We’re going to be hearing a lot of talk about health savings accounts over the next eighteen months as the panacea to our healthcare crisis. The Republican wonk solution to healthcare spending is to diagnosis the problem as Americans have it too good and too easy and we don’t shop enough with our own money so we’re frivolous and we don’t use our power to say no to exorbitant prices to drive down pricing.
The solution is catastrophic coverage with fairly low actuarial value which means very high out of pocket maximums combined with health savings accounts to buffer a one off event for a year or two where spending is above the out of pocket maximum. Personally, I am not a huge fan of High Deductible Health Plans(HDHP) with Health Savings Accounts as a general policy solution. HDHP are good for people who have very strong reasons to believe that they are healthy and have sufficient access to resources to afford the high deductible after they got hit by a meteor. A HDHP is good for my family. A HDHP is horrendous for my younger sister as she has a pair of pre-existing conditions that can only be managed and never cured.

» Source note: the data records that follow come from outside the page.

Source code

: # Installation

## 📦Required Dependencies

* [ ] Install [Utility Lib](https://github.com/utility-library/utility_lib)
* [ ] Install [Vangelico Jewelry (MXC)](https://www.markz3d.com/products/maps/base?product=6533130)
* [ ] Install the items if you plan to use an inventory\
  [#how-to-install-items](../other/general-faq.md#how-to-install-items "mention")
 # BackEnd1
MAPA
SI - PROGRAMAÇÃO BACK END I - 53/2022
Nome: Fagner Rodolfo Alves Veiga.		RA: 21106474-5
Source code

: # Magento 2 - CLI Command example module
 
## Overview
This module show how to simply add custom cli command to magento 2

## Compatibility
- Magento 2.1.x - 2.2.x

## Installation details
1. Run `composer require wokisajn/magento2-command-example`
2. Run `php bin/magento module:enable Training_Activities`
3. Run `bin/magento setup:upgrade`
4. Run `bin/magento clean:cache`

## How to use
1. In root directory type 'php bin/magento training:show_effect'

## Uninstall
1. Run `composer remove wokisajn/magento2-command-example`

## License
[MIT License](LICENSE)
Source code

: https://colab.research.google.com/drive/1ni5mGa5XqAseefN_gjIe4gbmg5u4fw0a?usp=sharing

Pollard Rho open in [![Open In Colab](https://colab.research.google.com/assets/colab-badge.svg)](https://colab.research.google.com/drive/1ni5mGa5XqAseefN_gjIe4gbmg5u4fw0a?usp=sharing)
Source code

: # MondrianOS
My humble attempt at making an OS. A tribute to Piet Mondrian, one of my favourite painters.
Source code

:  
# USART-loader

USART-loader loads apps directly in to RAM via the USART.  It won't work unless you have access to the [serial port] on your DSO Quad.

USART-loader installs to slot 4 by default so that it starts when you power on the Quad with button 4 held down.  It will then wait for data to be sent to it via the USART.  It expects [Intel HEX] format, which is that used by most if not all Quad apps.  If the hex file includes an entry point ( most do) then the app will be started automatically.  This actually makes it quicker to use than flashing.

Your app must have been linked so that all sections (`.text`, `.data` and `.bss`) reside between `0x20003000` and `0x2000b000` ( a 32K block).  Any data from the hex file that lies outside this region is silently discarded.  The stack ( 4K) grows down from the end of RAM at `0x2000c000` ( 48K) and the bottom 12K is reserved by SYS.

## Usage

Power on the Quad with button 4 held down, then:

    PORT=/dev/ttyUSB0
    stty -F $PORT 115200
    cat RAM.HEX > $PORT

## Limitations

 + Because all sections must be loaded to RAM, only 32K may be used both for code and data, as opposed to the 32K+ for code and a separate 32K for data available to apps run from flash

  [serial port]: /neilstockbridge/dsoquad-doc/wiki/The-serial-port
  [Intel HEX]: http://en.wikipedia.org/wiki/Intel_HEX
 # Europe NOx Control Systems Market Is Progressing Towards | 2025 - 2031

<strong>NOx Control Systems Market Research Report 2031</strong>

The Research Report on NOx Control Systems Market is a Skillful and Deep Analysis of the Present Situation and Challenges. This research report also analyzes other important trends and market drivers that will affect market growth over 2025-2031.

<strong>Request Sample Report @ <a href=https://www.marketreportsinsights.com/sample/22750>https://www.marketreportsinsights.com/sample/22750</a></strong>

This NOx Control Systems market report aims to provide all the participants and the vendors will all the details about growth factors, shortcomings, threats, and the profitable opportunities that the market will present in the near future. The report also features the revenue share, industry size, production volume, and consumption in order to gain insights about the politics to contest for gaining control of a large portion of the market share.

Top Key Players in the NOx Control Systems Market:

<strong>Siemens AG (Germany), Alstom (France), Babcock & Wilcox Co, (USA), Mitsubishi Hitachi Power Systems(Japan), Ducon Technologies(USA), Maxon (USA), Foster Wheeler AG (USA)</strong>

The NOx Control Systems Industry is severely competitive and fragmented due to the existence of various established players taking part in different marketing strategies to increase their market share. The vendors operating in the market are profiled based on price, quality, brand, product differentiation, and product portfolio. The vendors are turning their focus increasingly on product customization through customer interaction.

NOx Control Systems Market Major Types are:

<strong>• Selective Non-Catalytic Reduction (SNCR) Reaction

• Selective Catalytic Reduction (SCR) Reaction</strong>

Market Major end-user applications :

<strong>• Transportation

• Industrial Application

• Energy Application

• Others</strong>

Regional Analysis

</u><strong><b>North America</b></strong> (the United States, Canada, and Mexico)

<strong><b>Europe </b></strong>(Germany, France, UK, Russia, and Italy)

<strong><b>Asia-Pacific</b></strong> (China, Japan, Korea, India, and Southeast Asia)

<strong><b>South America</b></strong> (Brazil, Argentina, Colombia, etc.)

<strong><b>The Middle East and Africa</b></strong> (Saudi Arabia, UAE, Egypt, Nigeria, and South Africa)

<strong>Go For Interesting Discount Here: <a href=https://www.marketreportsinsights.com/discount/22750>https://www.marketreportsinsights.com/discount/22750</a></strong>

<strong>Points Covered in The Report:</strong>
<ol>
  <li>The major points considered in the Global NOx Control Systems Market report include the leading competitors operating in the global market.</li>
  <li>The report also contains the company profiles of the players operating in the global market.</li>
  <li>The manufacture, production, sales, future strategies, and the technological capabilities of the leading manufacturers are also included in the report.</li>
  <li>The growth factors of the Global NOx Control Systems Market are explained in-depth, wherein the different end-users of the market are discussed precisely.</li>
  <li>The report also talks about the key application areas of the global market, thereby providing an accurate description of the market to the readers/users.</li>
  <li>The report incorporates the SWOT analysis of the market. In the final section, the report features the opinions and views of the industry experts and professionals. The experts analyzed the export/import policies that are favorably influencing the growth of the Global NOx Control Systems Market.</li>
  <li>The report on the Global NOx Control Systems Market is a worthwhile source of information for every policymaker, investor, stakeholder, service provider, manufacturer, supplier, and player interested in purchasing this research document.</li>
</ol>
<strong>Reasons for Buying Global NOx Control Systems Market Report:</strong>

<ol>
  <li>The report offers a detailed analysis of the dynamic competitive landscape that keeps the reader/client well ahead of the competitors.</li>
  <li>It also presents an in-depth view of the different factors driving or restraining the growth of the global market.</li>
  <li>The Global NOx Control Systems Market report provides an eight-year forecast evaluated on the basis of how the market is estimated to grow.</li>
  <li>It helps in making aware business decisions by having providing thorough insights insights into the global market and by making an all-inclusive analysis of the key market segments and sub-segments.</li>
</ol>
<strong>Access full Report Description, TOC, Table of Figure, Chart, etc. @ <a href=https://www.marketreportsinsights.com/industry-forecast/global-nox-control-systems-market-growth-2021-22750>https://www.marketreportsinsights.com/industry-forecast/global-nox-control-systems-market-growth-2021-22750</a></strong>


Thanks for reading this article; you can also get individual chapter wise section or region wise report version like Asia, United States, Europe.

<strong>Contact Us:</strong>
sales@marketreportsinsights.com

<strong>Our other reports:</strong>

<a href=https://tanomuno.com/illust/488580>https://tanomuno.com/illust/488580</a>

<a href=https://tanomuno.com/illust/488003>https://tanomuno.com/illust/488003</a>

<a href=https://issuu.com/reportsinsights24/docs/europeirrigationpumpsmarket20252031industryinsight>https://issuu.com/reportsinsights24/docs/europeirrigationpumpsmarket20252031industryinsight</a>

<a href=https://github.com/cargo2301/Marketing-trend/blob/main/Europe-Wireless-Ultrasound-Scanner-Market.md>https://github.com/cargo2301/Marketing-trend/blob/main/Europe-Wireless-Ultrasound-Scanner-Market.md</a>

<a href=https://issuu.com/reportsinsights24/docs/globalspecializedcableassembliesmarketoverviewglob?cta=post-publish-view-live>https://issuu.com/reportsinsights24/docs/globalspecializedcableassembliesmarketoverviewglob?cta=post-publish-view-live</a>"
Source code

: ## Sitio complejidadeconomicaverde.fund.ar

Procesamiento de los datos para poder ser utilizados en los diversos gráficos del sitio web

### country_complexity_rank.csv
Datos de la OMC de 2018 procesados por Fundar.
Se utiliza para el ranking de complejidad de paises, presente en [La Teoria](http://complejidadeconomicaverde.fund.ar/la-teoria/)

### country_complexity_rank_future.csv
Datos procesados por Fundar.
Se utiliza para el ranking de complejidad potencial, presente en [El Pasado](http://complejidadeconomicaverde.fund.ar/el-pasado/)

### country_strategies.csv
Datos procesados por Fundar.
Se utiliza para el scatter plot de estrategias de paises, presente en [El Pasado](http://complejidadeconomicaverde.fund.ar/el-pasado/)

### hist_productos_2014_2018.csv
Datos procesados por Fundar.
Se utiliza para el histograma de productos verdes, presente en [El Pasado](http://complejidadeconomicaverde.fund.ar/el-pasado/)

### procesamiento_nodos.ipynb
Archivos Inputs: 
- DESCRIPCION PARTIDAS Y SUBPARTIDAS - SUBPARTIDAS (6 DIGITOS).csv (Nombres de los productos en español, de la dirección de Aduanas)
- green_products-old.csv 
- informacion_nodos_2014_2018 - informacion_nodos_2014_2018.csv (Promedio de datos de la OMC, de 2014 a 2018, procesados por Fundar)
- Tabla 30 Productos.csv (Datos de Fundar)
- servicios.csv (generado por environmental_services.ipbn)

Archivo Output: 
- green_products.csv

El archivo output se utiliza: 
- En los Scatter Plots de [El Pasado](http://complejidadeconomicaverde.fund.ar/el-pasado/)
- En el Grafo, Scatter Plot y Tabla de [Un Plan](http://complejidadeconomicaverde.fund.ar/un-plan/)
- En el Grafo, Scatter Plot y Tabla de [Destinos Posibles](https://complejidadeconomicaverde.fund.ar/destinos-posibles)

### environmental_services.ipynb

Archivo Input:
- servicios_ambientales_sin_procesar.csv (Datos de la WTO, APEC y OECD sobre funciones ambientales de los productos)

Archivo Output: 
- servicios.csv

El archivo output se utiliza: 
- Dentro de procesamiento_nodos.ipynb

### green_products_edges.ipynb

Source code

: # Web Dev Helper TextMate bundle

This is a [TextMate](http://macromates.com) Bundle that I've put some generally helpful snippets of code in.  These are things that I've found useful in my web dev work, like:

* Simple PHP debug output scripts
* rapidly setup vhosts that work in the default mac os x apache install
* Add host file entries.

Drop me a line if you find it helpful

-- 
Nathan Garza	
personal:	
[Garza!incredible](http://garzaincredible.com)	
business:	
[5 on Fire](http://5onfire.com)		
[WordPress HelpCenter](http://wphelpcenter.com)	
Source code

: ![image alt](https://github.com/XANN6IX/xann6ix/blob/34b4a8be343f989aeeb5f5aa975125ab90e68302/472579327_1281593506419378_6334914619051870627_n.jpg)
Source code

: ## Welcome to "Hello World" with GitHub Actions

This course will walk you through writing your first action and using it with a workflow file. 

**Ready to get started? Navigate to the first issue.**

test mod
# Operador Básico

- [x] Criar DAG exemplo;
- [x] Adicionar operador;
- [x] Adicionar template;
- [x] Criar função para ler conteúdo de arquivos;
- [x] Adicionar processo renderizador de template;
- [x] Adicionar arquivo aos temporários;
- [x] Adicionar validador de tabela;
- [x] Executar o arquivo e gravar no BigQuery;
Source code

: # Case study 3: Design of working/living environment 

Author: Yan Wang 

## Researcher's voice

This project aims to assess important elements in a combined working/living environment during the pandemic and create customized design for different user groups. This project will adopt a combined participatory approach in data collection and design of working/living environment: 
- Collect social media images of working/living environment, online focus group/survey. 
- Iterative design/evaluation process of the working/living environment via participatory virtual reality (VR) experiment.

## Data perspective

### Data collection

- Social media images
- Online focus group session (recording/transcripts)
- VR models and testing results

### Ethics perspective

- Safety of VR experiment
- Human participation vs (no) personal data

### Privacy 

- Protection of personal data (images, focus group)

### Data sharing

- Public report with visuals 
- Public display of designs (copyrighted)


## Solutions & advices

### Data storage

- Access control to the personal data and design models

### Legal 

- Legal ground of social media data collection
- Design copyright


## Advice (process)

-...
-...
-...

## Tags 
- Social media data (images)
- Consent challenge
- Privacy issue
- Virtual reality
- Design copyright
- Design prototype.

But I digress. I want to look at the political selling point of an HSA. First, we need to look at the distribution of healthcare expenditures in the US. I am grabbing this chart via the Incidental Economist from the NIHCM.
Averages disguise constant outliers.
The political play for an HSA regime is fairly straightforward. The offer would be the US government would fund everyone with an HSA a flat amount every year be it $1,000, $1,500, $2,000 or whatever. And then there would be a super high deductible wrap around plan.
The play is that most people in most years barely touch the medical system. Of the people who do touch the medical system, most of them are fairly cheap where all of their expenses excluding coffee and parking could be covered by the HSA with a bit left over. For the people who are expensive and have expenses that are above the federal HSA contribution level there are a couple of classes. The first class are people who have truly random, non-recurring expensive but not too expensive one-off events that could be covered by the combination of previous years’ balances in the HSA, personal contributions to the HSA and either cash or short term debt.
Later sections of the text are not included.